[Python-ideas] Looking for people interested in a Python register virtual machine project

Mon Mar 22 18:13:19 EDT 2021

Thanks for the response. I will try to address your comments inline.

> I guess it should be a good idea to answer what's the scope of this
> project - is it research one or "production" one? If it's research one,
> why be concerned with the churn of over-modern CPython versions?
> Wouldn't it be better to just use some scalable, incremental
> implementation which would allow to forward-port it to a newer version,
> if it ever comes to that?

The motivation for revisiting this idea was/is largely personal. As I
indicated, I first messed around with it over 20 years ago and it's
been in the back of my mind ever since. Somehow I never lost the code
despite I'm not sure how many computers came and went and that the
code was never uploaded to any sort of distributed version control
system. I decided to pick things up again as a way to mostly keep my
head in the game after I retired. So, neither "research" nor
"production" seems to be a correct descriptor. Still, if taken to
functional completion — functional enough for performance testing and
application to more than just toy scripts — I realized pretty quickly
that I'd need help.

> Otherwise, if it's "production", who's the "customer" and how they
> "compensate" you for doing work (chasing the moving target) which is
> clearly of little interest to you and conflicts with the goal of the
> project?

Nobody is compensating me. I have no desire to try and turn it into
something I do for hire. Maybe I misunderstood your question?

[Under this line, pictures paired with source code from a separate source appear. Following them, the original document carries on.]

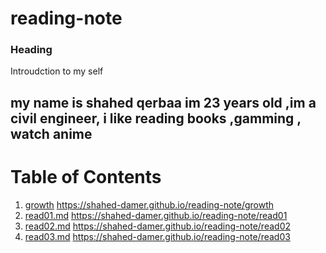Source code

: # reading-note

### Heading 
Introudction to my self 
## my name is shahed qerbaa im 23 years old ,im a civil engineer, i like reading books ,gamming , watch anime 


# Table of Contents
1. [growth](#growth) https://shahed-damer.github.io/reading-note/growth
2. [read01.md](#read01.md) https://shahed-damer.github.io/reading-note/read01
3. [read02.md](#read02.md) https://shahed-damer.github.io/reading-note/read02
4. [read03.md](#read03.md) https://shahed-damer.github.io/reading-note/read03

> > This PEP proposes the addition of register-based instructions to the
> > existing Python virtual machine, with the intent that they eventually
> > replace the existing stack-based opcodes.
>
> Sorry, what? The purpose of register-based instructions is to just
> replace stack-based instructions? That's not what's I'd like to hear as
> the intro phrase. You probably want to replace one with the other
> because register-based ones offer some benefit, faster execution
> perhaps? That's what I'd like to hear instead of "deciphering" that
> between the lines.

Replacing stack-based instructions would be a reasonable initial goal,
I think. Victor reported performance improvements in his
implementation (also a translator). As I indicated in the "PEP" (I use
that term rather loosely, as I have no plans at the moment to submit
it for consideration, certainly not in its current, incomplete state),
a better ultimate way to go would be to generate register instructions
directly from the AST. The current translation scheme allows me to
write simple test case functions, generate register instructions, then
compare that when called the two produce the same result.

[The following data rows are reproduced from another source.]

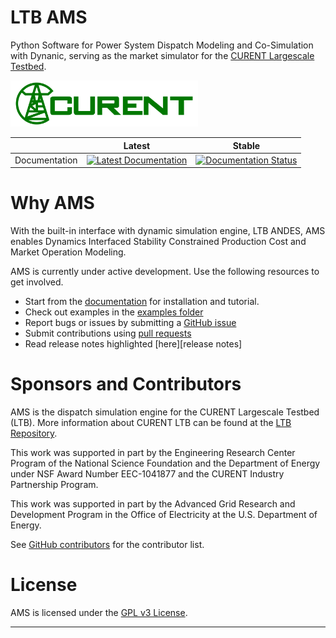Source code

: # LTB AMS

Python Software for Power System Dispatch Modeling and Co-Simulation with Dynanic, serving as the market simulator for the [CURENT Largescale Testbed][LTB Repository].

<img src="docs/source/images/sponsors/CURENT_Logo_NameOnTrans.png" alt="CURENT ERC Logo" width="300" height="auto">

|               | Latest                                                                                                                                        | Stable                                                                                                                                        |
|---------------|-----------------------------------------------------------------------------------------------------------------------------------------------|-----------------------------------------------------------------------------------------------------------------------------------------------|
| Documentation | [![Latest Documentation](https://readthedocs.org/projects/ams/badge/?version=latest)](https://andes.readthedocs.io/en/latest/?badge=latest) | [![Documentation Status](https://readthedocs.org/projects/ams/badge/?version=stable)](https://andes.readthedocs.io/en/stable/?badge=stable) |

# Why AMS

With the built-in interface with dynamic simulation engine, LTB ANDES, AMS enables Dynamics Interfaced Stability Constrained Production Cost and Market Operation Modeling.

AMS is currently under active development.
Use the following resources to get involved.

+ Start from the [documentation][readthedocs] for installation and tutorial.
+ Check out examples in the [examples folder][examples]
+ Report bugs or issues by submitting a [GitHub issue][GitHub issues]
+ Submit contributions using [pull requests][GitHub pull requests]
+ Read release notes highlighted [here][release notes]
<!-- + Read the model verification results in the [examples/verification folder][verification] -->
<!-- + Try in Jupyter Notebook on [Binder][Binder] -->
<!-- + Ask a question in the [GitHub Discussions][Github Discussions] -->
<!-- + Check out and and cite our [paper][arxiv paper] -->

# Sponsors and Contributors

AMS is the dispatch simulation engine for the CURENT Largescale Testbed (LTB).
More information about CURENT LTB can be found at the [LTB Repository](https://github.com/CURENT/ltb).

This work was supported in part by the Engineering Research Center Program of the National Science Foundation and the Department of Energy
under NSF Award Number EEC-1041877 and the CURENT Industry Partnership Program.

This work was supported in part by the Advanced Grid Research and Development Program in the Office of Electricity at the U.S. Department of Energy.

See [GitHub contributors][GitHub contributors] for the contributor list.

# License

AMS is licensed under the [GPL v3 License](./LICENSE).

* * *

[GitHub releases]:       https://github.com/CURENT/ams/releases
[GitHub issues]:         https://github.com/CURENT/ams/issues
[Github Discussions]:    https://github.com/CURENT/ams/discussions
[GitHub insights]:       https://github.com/CURENT/ams/pulse
[GitHub pull requests]:  https://github.com/CURENT/ams/pulls
[GitHub contributors]:   https://github.com/CURENT/ams/graphs/contributors
[readthedocs]:           https://ams.readthedocs.io
[examples]:              https://github.com/CURENT/ams/tree/master/examples
[LTB Repository]:       https://github.com/CURENT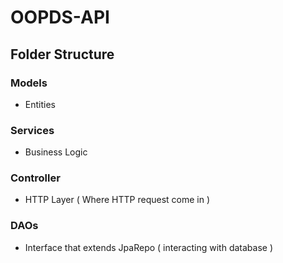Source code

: # OOPDS-API

## Folder Structure

### Models
- Entities

### Services
- Business Logic

### Controller
- HTTP Layer ( Where HTTP request come in ) 

### DAOs
- Interface that extends JpaRepo ( interacting with database ) 
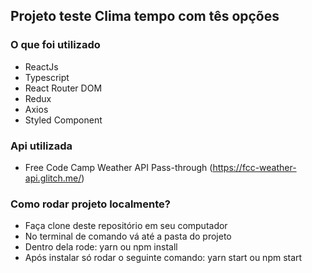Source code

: ## Projeto teste Clima tempo com tês opções

### O que foi utilizado
- ReactJs
- Typescript
- React Router DOM
- Redux
- Axios
- Styled Component

### Api utilizada
- Free Code Camp Weather API Pass-through (https://fcc-weather-api.glitch.me/)

### Como rodar projeto localmente?
- Faça clone deste repositório em seu computador
- No terminal de comando vá até a pasta do projeto
- Dentro dela rode: yarn ou npm install
- Após instalar só rodar o seguinte comando: yarn start ou npm start
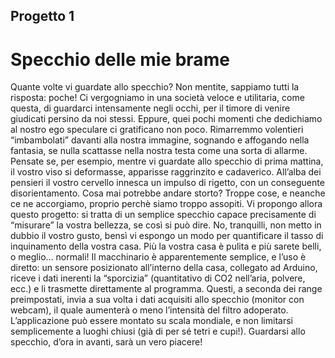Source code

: <h2>Progetto 1</h2>

<h1>Specchio delle mie brame</h1>

<p>Quante volte vi guardate allo specchio? Non mentite, sappiamo tutti la risposta: poche! Ci vergogniamo in una società veloce e utilitaria, come questa, di guardarci intensamente negli occhi, per il timore di venire giudicati persino da noi stessi. Eppure, quei pochi momenti che dedichiamo al nostro ego speculare ci gratificano non poco. Rimarremmo volentieri “imbambolati” davanti alla nostra immagine, sognando e affogando nella fantasia, se nulla scattasse nella nostra testa come una sorta di allarme. Pensate se, per esempio, mentre vi guardate allo specchio di prima mattina, il vostro viso si deformasse, apparisse raggrinzito e cadaverico. All’alba dei pensieri il vostro cervello innesca un impulso di rigetto, con un conseguente disorientamento. Cosa mai potrebbe andare storto? Troppe cose, e neanche ce ne accorgiamo, proprio perchè siamo troppo assopiti. Vi propongo allora questo progetto: si tratta di un semplice specchio capace precisamente di “misurare” la vostra bellezza, se così si può dire. No, tranquilli, non metto in dubbio il vostro gusto, bensì vi espongo un modo per quantificare il tasso di inquinamento della vostra casa. Più la vostra casa è pulita e più sarete belli, o meglio… normali! Il macchinario è apparentemente semplice, e l’uso è diretto: un sensore posizionato all’interno della casa, collegato ad Arduino, riceve i dati inerenti la “sporcizia” (quantitativo di CO2 nell’aria, polvere, ecc.) e li trasmette direttamente al programma. Questi, a seconda dei range preimpostati, invia a sua volta i dati acquisiti allo specchio (monitor con webcam), il quale aumenterà o meno l’intensità del filtro adoperato. L’applicazione può essere montato su scala mondiale, e non limitarsi semplicemente a luoghi chiusi (già di per sé tetri e cupi!). Guardarsi allo specchio, d’ora in avanti, sarà un vero piacere! </p>

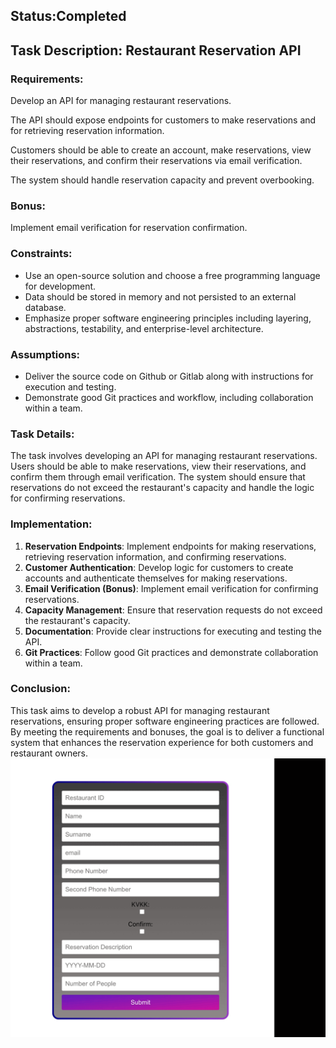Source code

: ## Status:Completed

## Task Description: Restaurant Reservation API


### Requirements:

Develop an API for managing restaurant reservations.

The API should expose endpoints for customers to make reservations and for retrieving reservation information.

Customers should be able to create an account, make reservations, view their reservations, and confirm their reservations via email verification.

The system should handle reservation capacity and prevent overbooking.

### Bonus:

Implement email verification for reservation confirmation.

### Constraints:

- Use an open-source solution and choose a free programming language for development.
- Data should be stored in memory and not persisted to an external database.
- Emphasize proper software engineering principles including layering, abstractions, testability, and enterprise-level architecture.

### Assumptions:

- Deliver the source code on Github or Gitlab along with instructions for execution and testing.
- Demonstrate good Git practices and workflow, including collaboration within a team.

### Task Details:

The task involves developing an API for managing restaurant reservations. Users should be able to make reservations, view their reservations, and confirm them through email verification. The system should ensure that reservations do not exceed the restaurant's capacity and handle the logic for confirming reservations.

### Implementation:

1. **Reservation Endpoints**: Implement endpoints for making reservations, retrieving reservation information, and confirming reservations.
2. **Customer Authentication**: Develop logic for customers to create accounts and authenticate themselves for making reservations.
3. **Email Verification (Bonus)**: Implement email verification for confirming reservations.
4. **Capacity Management**: Ensure that reservation requests do not exceed the restaurant's capacity.
5. **Documentation**: Provide clear instructions for executing and testing the API.
6. **Git Practices**: Follow good Git practices and demonstrate collaboration within a team.

### Conclusion:

This task aims to develop a robust API for managing restaurant reservations, ensuring proper software engineering practices are followed. By meeting the requirements and bonuses, the goal is to deliver a functional system that enhances the reservation experience for both customers and restaurant owners.
![](task2.gif)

> > They [2 instruction sets] are almost completely distinct.
>
> That doesn't correspond to the mental image I would have. In my list,
> the 2 sets would be exactly the same, except that stack-based encode
> argument locations implicitly, while register-based - explicitly. Would
> be interesting to read (in the following "pep" sections) what makes them
> "almost completely distinct".

Well, sure. The main difference is the way two pairs of instructions
(say, BINARY_ADD vs BINARY_ADD_REG) get their operands and save their
result. You still have to be able to add two objects, call functions,
etc.

> > Within a single function only one set of opcodes or the other will
> > be used at any one time.
>
> That would be the opposite of "scalable, incremental" development
> approach mentioned above. Why not allow 2 sets to freely co-exist, and
> migrate codegeneration/implement code translation gradually?

The fact that I treat the current frame's stack space as registers
makes it pretty much impossible to execute both stack and register
instructions within the same frame. Victor's implementation did things
differently in this regard. I believe he just allocated extra space
for 256 registers at the end of each frame, so (in theory, I suppose),
you could have instructions from both executed in the same frame.

> > ## Motivation
>
> I'm not sure the content of the section corresponds much to its title.
> It jumps from background survey of the different Python VM optimizations
> to (some) implementation details of register VM - leaving "motivation"
> somewhere "between the lines".
>
> > Despite all that effort, opcodes which do nothing more than move data
> > onto or off of the stack (LOAD_FAST, LOAD_GLOBAL, etc) still account
> > for nearly half of all opcodes executed.
>
> ... And - you intend to change that with a register VM? In which way and
> how? As an example, LOAD_GLOBAL isn't going anywhere - it loads a
> variable by *symbolic* name into a register.

Certainly, if you have data which isn't already on the stack, you are
going to have to move data. As the appendix shows though, a fairly
large chunk of the current virtual machine does nothing more than
manipulate the stack (LOAD_FAST, STORE_FAST, POP_TOP, etc).

> > Running Pyperformance using a development version of Python 3.9
> > showed that the five most frequently executed pure stack opcodes
> > (LOAD_FAST, STORE_FAST, POP_TOP, DUP_TOP and ROT_TWO) accounted for
> > 35% of all executed instructions.
>
> And you intend to change that with a register VM? How?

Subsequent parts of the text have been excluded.